══ Data supplied ══
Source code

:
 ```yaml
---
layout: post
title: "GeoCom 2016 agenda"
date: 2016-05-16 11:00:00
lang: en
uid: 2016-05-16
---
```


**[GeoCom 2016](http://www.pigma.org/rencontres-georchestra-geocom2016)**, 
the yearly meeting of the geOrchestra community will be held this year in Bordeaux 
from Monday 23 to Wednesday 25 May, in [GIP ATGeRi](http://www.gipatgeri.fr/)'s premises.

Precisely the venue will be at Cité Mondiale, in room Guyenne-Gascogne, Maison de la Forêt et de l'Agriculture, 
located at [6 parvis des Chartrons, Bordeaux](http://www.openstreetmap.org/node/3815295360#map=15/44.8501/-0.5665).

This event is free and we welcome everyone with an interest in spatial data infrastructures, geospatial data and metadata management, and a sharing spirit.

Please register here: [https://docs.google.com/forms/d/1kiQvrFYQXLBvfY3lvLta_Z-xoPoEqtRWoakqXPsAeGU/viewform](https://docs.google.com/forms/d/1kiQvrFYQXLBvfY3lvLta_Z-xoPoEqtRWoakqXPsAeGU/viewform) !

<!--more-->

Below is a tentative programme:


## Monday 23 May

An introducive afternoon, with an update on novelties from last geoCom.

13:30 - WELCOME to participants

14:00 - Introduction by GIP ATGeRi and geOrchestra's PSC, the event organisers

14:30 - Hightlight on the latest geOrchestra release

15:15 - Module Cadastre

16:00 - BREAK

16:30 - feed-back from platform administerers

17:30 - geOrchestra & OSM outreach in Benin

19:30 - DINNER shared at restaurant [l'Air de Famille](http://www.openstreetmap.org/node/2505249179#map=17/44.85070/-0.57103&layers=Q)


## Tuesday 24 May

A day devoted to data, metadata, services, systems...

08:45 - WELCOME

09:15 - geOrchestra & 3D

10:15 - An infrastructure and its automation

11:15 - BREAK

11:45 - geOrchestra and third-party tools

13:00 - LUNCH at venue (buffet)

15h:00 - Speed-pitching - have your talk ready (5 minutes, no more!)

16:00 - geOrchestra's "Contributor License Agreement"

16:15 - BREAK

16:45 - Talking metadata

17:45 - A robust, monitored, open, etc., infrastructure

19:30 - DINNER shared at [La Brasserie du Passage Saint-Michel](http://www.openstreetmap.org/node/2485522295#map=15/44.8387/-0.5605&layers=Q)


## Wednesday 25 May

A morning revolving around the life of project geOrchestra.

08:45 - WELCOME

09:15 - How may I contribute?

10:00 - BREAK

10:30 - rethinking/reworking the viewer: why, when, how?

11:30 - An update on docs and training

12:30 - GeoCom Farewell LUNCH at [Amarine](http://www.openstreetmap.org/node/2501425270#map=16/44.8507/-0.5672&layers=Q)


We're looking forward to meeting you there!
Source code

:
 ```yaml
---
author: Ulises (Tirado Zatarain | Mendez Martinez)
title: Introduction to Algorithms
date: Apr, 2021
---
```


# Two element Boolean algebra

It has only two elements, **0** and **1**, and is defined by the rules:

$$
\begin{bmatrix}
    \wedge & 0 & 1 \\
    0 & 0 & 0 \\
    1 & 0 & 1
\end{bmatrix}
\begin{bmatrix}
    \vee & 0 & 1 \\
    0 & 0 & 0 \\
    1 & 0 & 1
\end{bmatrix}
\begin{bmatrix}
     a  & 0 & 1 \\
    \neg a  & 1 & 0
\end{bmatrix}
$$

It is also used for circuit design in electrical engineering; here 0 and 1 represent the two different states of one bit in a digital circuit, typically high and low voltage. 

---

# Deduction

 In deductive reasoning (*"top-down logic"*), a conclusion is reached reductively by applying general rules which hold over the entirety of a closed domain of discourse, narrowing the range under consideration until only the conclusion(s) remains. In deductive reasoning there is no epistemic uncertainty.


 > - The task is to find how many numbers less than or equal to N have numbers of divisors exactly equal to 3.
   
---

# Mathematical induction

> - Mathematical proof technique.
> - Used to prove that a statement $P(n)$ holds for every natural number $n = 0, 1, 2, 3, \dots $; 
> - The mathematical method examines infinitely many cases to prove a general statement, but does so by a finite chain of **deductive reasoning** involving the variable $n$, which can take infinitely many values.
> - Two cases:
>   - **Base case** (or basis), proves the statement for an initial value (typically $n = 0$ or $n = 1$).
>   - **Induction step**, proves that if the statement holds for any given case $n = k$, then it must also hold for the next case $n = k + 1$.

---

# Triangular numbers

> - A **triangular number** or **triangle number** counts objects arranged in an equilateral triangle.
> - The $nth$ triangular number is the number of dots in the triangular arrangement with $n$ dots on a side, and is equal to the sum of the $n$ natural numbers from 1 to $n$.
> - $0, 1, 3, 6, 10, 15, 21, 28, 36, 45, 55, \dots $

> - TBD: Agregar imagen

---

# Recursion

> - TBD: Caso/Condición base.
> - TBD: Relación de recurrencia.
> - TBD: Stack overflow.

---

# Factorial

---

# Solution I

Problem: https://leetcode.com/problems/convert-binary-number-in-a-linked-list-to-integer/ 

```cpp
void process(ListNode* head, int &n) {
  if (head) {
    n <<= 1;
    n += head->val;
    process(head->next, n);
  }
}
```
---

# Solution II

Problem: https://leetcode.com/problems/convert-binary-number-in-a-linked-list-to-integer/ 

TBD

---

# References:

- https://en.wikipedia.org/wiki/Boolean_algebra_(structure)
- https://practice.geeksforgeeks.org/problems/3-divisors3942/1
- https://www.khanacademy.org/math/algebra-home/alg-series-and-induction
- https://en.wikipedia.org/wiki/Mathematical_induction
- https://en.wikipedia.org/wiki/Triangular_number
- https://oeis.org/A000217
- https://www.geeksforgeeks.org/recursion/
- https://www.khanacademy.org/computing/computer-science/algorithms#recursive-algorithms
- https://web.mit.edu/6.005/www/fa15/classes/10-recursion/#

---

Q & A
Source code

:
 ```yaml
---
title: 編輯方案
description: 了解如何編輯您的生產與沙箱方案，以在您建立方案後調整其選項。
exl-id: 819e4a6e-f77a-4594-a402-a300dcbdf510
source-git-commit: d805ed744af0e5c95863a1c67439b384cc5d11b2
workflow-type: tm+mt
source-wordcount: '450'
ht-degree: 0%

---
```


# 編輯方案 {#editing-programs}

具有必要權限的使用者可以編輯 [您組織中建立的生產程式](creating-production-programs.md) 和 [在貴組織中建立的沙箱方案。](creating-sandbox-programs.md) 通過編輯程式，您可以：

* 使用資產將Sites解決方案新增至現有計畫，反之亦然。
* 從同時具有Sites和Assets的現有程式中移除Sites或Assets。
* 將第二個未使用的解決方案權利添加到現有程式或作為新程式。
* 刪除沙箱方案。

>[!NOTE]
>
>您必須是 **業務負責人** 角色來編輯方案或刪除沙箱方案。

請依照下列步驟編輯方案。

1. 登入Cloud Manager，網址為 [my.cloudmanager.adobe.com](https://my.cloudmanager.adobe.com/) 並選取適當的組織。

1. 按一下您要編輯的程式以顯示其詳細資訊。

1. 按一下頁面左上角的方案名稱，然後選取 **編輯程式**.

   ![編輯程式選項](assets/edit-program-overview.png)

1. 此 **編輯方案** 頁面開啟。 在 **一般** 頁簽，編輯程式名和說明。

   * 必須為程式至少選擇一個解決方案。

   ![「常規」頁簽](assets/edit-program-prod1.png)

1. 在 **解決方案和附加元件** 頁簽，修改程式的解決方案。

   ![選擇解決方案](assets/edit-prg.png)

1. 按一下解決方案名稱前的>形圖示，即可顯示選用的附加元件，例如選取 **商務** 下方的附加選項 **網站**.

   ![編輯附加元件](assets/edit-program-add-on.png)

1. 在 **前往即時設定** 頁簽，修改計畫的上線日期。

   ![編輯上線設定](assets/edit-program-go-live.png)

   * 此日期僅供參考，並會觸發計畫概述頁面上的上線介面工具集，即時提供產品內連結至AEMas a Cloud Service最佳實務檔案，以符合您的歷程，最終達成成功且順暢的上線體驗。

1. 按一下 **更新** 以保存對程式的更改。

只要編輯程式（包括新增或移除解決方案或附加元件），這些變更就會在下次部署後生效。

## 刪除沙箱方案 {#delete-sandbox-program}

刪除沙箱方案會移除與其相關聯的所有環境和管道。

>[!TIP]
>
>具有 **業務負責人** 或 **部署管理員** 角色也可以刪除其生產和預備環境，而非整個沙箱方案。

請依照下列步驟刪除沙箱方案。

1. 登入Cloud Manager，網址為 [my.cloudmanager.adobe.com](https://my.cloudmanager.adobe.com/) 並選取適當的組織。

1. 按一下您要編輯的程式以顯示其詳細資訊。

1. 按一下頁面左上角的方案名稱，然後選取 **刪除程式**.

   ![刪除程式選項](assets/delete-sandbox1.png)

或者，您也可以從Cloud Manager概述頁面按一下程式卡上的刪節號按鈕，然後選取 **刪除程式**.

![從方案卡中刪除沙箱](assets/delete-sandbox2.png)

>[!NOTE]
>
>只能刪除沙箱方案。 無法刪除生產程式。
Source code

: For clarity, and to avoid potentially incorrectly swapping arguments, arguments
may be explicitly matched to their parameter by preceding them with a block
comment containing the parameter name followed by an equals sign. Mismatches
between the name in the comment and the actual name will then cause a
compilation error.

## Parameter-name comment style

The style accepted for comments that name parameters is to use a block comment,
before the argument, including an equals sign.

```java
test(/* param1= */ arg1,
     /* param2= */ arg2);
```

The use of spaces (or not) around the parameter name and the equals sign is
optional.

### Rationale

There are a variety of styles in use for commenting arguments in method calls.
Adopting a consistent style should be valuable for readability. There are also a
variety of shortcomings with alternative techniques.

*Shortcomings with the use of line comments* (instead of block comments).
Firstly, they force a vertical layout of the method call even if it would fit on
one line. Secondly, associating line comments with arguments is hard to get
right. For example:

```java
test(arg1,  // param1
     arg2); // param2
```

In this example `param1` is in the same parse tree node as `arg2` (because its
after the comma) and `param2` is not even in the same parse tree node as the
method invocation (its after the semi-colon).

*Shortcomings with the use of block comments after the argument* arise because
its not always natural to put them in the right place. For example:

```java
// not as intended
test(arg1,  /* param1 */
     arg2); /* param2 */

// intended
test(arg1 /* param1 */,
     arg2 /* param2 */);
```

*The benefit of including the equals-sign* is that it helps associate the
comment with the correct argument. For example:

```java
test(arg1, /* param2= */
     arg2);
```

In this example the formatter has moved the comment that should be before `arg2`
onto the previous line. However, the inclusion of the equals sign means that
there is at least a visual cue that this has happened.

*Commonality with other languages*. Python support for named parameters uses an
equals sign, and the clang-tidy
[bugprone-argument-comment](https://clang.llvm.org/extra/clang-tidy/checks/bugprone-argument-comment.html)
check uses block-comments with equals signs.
═══
■ **Exercise requirements**
Set down the lines of the records exactly, from the first one through the line containing "from Monday 23", and add nothing else.

■ **Response to the task**
Source code

:
 ```yaml
---
layout: post
title: "GeoCom 2016 agenda"
date: 2016-05-16 11:00:00
lang: en
uid: 2016-05-16
---
```


**[GeoCom 2016](http://www.pigma.org/rencontres-georchestra-geocom2016)**, 
the yearly meeting of the geOrchestra community will be held this year in Bordeaux 
from Monday 23 to Wednesday 25 May, in [GIP ATGeRi](http://www.gipatgeri.fr/)'s premises.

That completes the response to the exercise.